▸ **WHAT YOU NEED TO DO**
Retype, word for word, the lines from the first line of the entries through the line that holds "1. Smart Template"; leave out the pictures.

Entries taken from a collection
┄┄┄┄┄┄
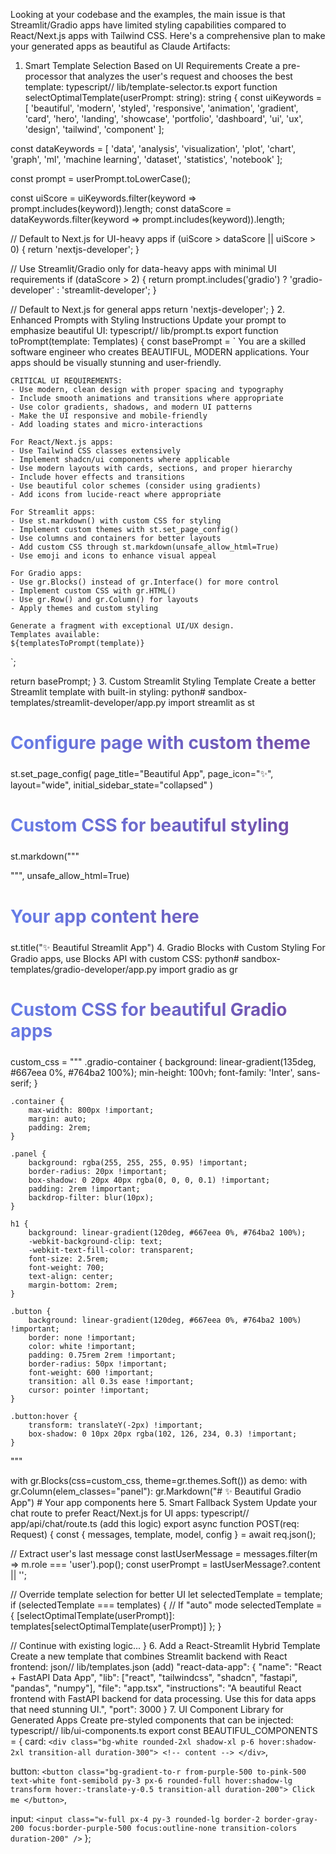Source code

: Looking at your codebase and the examples, the main issue is that Streamlit/Gradio apps have limited styling capabilities compared to React/Next.js apps with Tailwind CSS. Here's a comprehensive plan to make your generated apps as beautiful as Claude Artifacts:
1. Smart Template Selection Based on UI Requirements
Create a pre-processor that analyzes the user's request and chooses the best template:
typescript// lib/template-selector.ts
export function selectOptimalTemplate(userPrompt: string): string {
  const uiKeywords = [
    'beautiful', 'modern', 'styled', 'responsive', 'animation',
    'gradient', 'card', 'hero', 'landing', 'showcase', 'portfolio',
    'dashboard', 'ui', 'ux', 'design', 'tailwind', 'component'
  ];
  
  const dataKeywords = [
    'data', 'analysis', 'visualization', 'plot', 'chart', 'graph',
    'ml', 'machine learning', 'dataset', 'statistics', 'notebook'
  ];
  
  const prompt = userPrompt.toLowerCase();
  
  const uiScore = uiKeywords.filter(keyword => prompt.includes(keyword)).length;
  const dataScore = dataKeywords.filter(keyword => prompt.includes(keyword)).length;
  
  // Default to Next.js for UI-heavy apps
  if (uiScore > dataScore || uiScore > 0) {
    return 'nextjs-developer';
  }
  
  // Use Streamlit/Gradio only for data-heavy apps with minimal UI requirements
  if (dataScore > 2) {
    return prompt.includes('gradio') ? 'gradio-developer' : 'streamlit-developer';
  }
  
  // Default to Next.js for general apps
  return 'nextjs-developer';
}
2. Enhanced Prompts with Styling Instructions
Update your prompt to emphasize beautiful UI:
typescript// lib/prompt.ts
export function toPrompt(template: Templates) {
  const basePrompt = `
    You are a skilled software engineer who creates BEAUTIFUL, MODERN applications.
    Your apps should be visually stunning and user-friendly.
    
    CRITICAL UI REQUIREMENTS:
    - Use modern, clean design with proper spacing and typography
    - Include smooth animations and transitions where appropriate
    - Use color gradients, shadows, and modern UI patterns
    - Make the UI responsive and mobile-friendly
    - Add loading states and micro-interactions
    
    For React/Next.js apps:
    - Use Tailwind CSS classes extensively
    - Implement shadcn/ui components where applicable
    - Use modern layouts with cards, sections, and proper hierarchy
    - Include hover effects and transitions
    - Use beautiful color schemes (consider using gradients)
    - Add icons from lucide-react where appropriate
    
    For Streamlit apps:
    - Use st.markdown() with custom CSS for styling
    - Implement custom themes with st.set_page_config()
    - Use columns and containers for better layouts
    - Add custom CSS through st.markdown(unsafe_allow_html=True)
    - Use emoji and icons to enhance visual appeal
    
    For Gradio apps:
    - Use gr.Blocks() instead of gr.Interface() for more control
    - Implement custom CSS with gr.HTML()
    - Use gr.Row() and gr.Column() for layouts
    - Apply themes and custom styling
    
    Generate a fragment with exceptional UI/UX design.
    Templates available:
    ${templatesToPrompt(template)}
  `;
  
  return basePrompt;
}
3. Custom Streamlit Styling Template
Create a better Streamlit template with built-in styling:
python# sandbox-templates/streamlit-developer/app.py
import streamlit as st

# Configure page with custom theme
st.set_page_config(
    page_title="Beautiful App",
    page_icon="✨",
    layout="wide",
    initial_sidebar_state="collapsed"
)

# Custom CSS for beautiful styling
st.markdown("""
<style>
    /* Main container styling */
    .main {
        padding: 2rem;
        background: linear-gradient(135deg, #667eea 0%, #764ba2 100%);
        min-height: 100vh;
    }
    
    /* Card-like sections */
    .stApp > div > div > div > div {
        background-color: rgba(255, 255, 255, 0.95);
        padding: 2rem;
        border-radius: 20px;
        box-shadow: 0 20px 40px rgba(0, 0, 0, 0.1);
        backdrop-filter: blur(10px);
        margin-bottom: 2rem;
    }
    
    /* Headers */
    h1, h2, h3 {
        background: linear-gradient(120deg, #667eea 0%, #764ba2 100%);
        -webkit-background-clip: text;
        -webkit-text-fill-color: transparent;
        font-weight: 700;
        margin-bottom: 1.5rem;
    }
    
    /* Buttons */
    .stButton > button {
        background: linear-gradient(120deg, #667eea 0%, #764ba2 100%);
        color: white;
        border: none;
        padding: 0.75rem 2rem;
        border-radius: 50px;
        font-weight: 600;
        transition: all 0.3s ease;
        box-shadow: 0 10px 20px rgba(102, 126, 234, 0.3);
    }
    
    .stButton > button:hover {
        transform: translateY(-2px);
        box-shadow: 0 15px 30px rgba(102, 126, 234, 0.4);
    }
    
    /* Input fields */
    .stTextInput > div > div > input {
        border-radius: 10px;
        border: 2px solid #e0e0e0;
        padding: 0.75rem;
        transition: all 0.3s ease;
    }
    
    .stTextInput > div > div > input:focus {
        border-color: #667eea;
        box-shadow: 0 0 0 3px rgba(102, 126, 234, 0.1);
    }
    
    /* Animations */
    @keyframes fadeIn {
        from { opacity: 0; transform: translateY(20px); }
        to { opacity: 1; transform: translateY(0); }
    }
    
    .element-container {
        animation: fadeIn 0.5s ease-out;
    }
</style>
""", unsafe_allow_html=True)

# Your app content here
st.title("✨ Beautiful Streamlit App")
4. Gradio Blocks with Custom Styling
For Gradio apps, use Blocks API with custom CSS:
python# sandbox-templates/gradio-developer/app.py
import gradio as gr

# Custom CSS for beautiful Gradio apps
custom_css = """
    .gradio-container {
        background: linear-gradient(135deg, #667eea 0%, #764ba2 100%);
        min-height: 100vh;
        font-family: 'Inter', sans-serif;
    }
    
    .container {
        max-width: 800px !important;
        margin: auto;
        padding: 2rem;
    }
    
    .panel {
        background: rgba(255, 255, 255, 0.95) !important;
        border-radius: 20px !important;
        box-shadow: 0 20px 40px rgba(0, 0, 0, 0.1) !important;
        padding: 2rem !important;
        backdrop-filter: blur(10px);
    }
    
    h1 {
        background: linear-gradient(120deg, #667eea 0%, #764ba2 100%);
        -webkit-background-clip: text;
        -webkit-text-fill-color: transparent;
        font-size: 2.5rem;
        font-weight: 700;
        text-align: center;
        margin-bottom: 2rem;
    }
    
    .button {
        background: linear-gradient(120deg, #667eea 0%, #764ba2 100%) !important;
        border: none !important;
        color: white !important;
        padding: 0.75rem 2rem !important;
        border-radius: 50px !important;
        font-weight: 600 !important;
        transition: all 0.3s ease !important;
        cursor: pointer !important;
    }
    
    .button:hover {
        transform: translateY(-2px) !important;
        box-shadow: 0 10px 20px rgba(102, 126, 234, 0.3) !important;
    }
"""

with gr.Blocks(css=custom_css, theme=gr.themes.Soft()) as demo:
    with gr.Column(elem_classes="panel"):
        gr.Markdown("# ✨ Beautiful Gradio App")
        # Your app components here
5. Smart Fallback System
Update your chat route to prefer React/Next.js for UI apps:
typescript// app/api/chat/route.ts (add this logic)
export async function POST(req: Request) {
  const { messages, template, model, config } = await req.json();
  
  // Extract user's last message
  const lastUserMessage = messages.filter(m => m.role === 'user').pop();
  const userPrompt = lastUserMessage?.content || '';
  
  // Override template selection for better UI
  let selectedTemplate = template;
  if (selectedTemplate === templates) { // If "auto" mode
    selectedTemplate = { 
      [selectOptimalTemplate(userPrompt)]: templates[selectOptimalTemplate(userPrompt)] 
    };
  }
  
  // Continue with existing logic...
}
6. Add a React-Streamlit Hybrid Template
Create a new template that combines Streamlit backend with React frontend:
json// lib/templates.json (add)
"react-data-app": {
  "name": "React + FastAPI Data App",
  "lib": ["react", "tailwindcss", "shadcn", "fastapi", "pandas", "numpy"],
  "file": "app.tsx",
  "instructions": "A beautiful React frontend with FastAPI backend for data processing. Use this for data apps that need stunning UI.",
  "port": 3000
}
7. UI Component Library for Generated Apps
Create pre-styled components that can be injected:
typescript// lib/ui-components.ts
export const BEAUTIFUL_COMPONENTS = {
  card: `
    <div class="bg-white rounded-2xl shadow-xl p-6 hover:shadow-2xl transition-all duration-300">
      <!-- content -->
    </div>
  `,
  
  button: `
    <button class="bg-gradient-to-r from-purple-500 to-pink-500 text-white font-semibold py-3 px-6 rounded-full hover:shadow-lg transform hover:-translate-y-0.5 transition-all duration-200">
      Click me
    </button>
  `,
  
  input: `
    <input class="w-full px-4 py-3 rounded-lg border-2 border-gray-200 focus:border-purple-500 focus:outline-none transition-colors duration-200" />
  `
};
┄┄┄┄┄┄
▸ **RESPONSE**
Source code

: Looking at your codebase and the examples, the main issue is that Streamlit/Gradio apps have limited styling capabilities compared to React/Next.js apps with Tailwind CSS. Here's a comprehensive plan to make your generated apps as beautiful as Claude Artifacts:
1. Smart Template Selection Based on UI Requirements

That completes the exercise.